Dataset entries:
_ _ _

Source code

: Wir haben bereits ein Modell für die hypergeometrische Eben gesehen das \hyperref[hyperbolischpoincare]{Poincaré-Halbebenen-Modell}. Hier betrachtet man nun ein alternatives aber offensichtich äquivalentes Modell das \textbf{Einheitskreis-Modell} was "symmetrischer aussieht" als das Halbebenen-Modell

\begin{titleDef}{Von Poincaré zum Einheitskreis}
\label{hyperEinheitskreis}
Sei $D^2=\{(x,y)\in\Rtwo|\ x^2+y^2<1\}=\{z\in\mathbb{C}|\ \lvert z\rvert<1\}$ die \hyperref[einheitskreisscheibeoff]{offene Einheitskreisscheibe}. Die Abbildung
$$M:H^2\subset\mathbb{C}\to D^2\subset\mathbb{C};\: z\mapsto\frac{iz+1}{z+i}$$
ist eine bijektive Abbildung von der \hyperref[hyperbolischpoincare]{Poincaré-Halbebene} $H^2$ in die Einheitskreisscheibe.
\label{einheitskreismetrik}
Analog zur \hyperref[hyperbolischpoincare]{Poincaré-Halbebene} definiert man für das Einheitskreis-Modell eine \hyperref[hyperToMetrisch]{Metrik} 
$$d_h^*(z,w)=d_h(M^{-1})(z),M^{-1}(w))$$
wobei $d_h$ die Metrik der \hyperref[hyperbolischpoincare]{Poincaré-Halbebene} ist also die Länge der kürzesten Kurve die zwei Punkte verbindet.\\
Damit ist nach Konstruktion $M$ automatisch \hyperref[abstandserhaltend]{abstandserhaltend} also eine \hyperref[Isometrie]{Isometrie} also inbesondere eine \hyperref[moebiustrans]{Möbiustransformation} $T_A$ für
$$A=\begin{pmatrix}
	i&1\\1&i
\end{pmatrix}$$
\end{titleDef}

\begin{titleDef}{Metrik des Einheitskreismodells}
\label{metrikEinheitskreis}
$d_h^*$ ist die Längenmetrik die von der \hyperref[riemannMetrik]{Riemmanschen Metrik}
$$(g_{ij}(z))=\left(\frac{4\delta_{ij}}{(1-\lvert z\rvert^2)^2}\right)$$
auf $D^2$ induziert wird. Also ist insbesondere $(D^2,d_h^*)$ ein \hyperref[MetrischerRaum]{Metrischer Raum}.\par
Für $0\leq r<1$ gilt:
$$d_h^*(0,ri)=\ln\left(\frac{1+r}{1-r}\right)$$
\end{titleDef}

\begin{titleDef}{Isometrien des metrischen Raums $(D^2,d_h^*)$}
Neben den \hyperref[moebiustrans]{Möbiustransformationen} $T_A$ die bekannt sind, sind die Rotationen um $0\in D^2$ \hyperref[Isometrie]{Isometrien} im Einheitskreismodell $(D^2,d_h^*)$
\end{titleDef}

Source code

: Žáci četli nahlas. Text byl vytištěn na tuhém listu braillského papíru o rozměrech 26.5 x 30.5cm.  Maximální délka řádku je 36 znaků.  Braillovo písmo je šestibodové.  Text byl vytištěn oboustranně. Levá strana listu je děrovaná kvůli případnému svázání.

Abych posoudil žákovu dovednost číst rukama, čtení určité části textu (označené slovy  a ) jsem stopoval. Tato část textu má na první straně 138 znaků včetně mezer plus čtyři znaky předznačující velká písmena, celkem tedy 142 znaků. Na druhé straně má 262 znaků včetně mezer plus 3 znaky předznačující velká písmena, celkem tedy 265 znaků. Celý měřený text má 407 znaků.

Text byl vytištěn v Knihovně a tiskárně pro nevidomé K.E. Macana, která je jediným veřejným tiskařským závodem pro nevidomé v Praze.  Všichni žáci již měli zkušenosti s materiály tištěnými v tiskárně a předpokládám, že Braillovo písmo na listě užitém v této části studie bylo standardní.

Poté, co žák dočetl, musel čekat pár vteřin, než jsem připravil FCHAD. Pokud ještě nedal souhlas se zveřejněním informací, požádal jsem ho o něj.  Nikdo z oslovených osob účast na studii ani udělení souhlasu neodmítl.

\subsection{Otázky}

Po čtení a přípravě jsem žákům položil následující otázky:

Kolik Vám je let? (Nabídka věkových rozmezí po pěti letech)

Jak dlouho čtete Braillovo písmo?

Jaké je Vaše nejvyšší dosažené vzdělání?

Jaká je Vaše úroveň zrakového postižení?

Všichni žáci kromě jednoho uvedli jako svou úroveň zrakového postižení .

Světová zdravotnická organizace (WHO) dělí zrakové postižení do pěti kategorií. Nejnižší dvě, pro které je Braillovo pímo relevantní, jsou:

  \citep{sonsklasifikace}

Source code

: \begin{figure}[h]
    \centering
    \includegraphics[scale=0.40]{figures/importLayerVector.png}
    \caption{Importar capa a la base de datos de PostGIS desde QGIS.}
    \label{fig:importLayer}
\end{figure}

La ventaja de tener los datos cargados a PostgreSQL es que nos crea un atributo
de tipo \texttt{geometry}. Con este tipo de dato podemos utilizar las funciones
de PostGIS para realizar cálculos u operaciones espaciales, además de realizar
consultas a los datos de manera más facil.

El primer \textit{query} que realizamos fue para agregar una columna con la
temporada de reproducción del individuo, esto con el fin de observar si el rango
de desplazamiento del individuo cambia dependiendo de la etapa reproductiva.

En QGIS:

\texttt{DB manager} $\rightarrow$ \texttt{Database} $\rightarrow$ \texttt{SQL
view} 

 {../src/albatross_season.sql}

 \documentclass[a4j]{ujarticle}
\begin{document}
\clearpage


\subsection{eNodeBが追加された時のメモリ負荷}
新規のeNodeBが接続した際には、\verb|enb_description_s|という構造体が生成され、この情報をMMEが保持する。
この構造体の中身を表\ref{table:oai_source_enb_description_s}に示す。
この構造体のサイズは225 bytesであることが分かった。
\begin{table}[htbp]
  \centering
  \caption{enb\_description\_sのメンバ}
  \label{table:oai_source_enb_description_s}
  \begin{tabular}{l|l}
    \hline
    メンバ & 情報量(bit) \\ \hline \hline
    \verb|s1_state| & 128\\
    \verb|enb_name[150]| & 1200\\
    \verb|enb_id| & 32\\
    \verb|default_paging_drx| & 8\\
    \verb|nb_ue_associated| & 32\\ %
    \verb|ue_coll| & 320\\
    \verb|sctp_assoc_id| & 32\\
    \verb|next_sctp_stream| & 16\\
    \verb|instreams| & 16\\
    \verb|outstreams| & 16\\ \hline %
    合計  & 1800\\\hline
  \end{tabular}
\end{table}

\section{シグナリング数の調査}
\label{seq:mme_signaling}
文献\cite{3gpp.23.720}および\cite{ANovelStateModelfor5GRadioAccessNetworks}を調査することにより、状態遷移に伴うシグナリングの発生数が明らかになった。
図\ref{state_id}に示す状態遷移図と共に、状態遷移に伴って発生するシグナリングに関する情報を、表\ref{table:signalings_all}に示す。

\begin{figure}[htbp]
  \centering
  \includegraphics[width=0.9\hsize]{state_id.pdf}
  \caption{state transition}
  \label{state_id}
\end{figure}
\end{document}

_ _ _

From the first line of the records above down to the line containing "des metrischen Raums", repeat each line exactly as written. Include both of those lines and add nothing.

Source code

: Wir haben bereits ein Modell für die hypergeometrische Eben gesehen das \hyperref[hyperbolischpoincare]{Poincaré-Halbebenen-Modell}. Hier betrachtet man nun ein alternatives aber offensichtich äquivalentes Modell das \textbf{Einheitskreis-Modell} was "symmetrischer aussieht" als das Halbebenen-Modell

\begin{titleDef}{Von Poincaré zum Einheitskreis}
\label{hyperEinheitskreis}
Sei $D^2=\{(x,y)\in\Rtwo|\ x^2+y^2<1\}=\{z\in\mathbb{C}|\ \lvert z\rvert<1\}$ die \hyperref[einheitskreisscheibeoff]{offene Einheitskreisscheibe}. Die Abbildung
$$M:H^2\subset\mathbb{C}\to D^2\subset\mathbb{C};\: z\mapsto\frac{iz+1}{z+i}$$
ist eine bijektive Abbildung von der \hyperref[hyperbolischpoincare]{Poincaré-Halbebene} $H^2$ in die Einheitskreisscheibe.
\label{einheitskreismetrik}
Analog zur \hyperref[hyperbolischpoincare]{Poincaré-Halbebene} definiert man für das Einheitskreis-Modell eine \hyperref[hyperToMetrisch]{Metrik} 
$$d_h^*(z,w)=d_h(M^{-1})(z),M^{-1}(w))$$
wobei $d_h$ die Metrik der \hyperref[hyperbolischpoincare]{Poincaré-Halbebene} ist also die Länge der kürzesten Kurve die zwei Punkte verbindet.\\
Damit ist nach Konstruktion $M$ automatisch \hyperref[abstandserhaltend]{abstandserhaltend} also eine \hyperref[Isometrie]{Isometrie} also inbesondere eine \hyperref[moebiustrans]{Möbiustransformation} $T_A$ für
$$A=\begin{pmatrix}
	i&1\\1&i
\end{pmatrix}$$
\end{titleDef}

\begin{titleDef}{Metrik des Einheitskreismodells}
\label{metrikEinheitskreis}
$d_h^*$ ist die Längenmetrik die von der \hyperref[riemannMetrik]{Riemmanschen Metrik}
$$(g_{ij}(z))=\left(\frac{4\delta_{ij}}{(1-\lvert z\rvert^2)^2}\right)$$
auf $D^2$ induziert wird. Also ist insbesondere $(D^2,d_h^*)$ ein \hyperref[MetrischerRaum]{Metrischer Raum}.\par
Für $0\leq r<1$ gilt:
$$d_h^*(0,ri)=\ln\left(\frac{1+r}{1-r}\right)$$
\end{titleDef}

\begin{titleDef}{Isometrien des metrischen Raums $(D^2,d_h^*)$}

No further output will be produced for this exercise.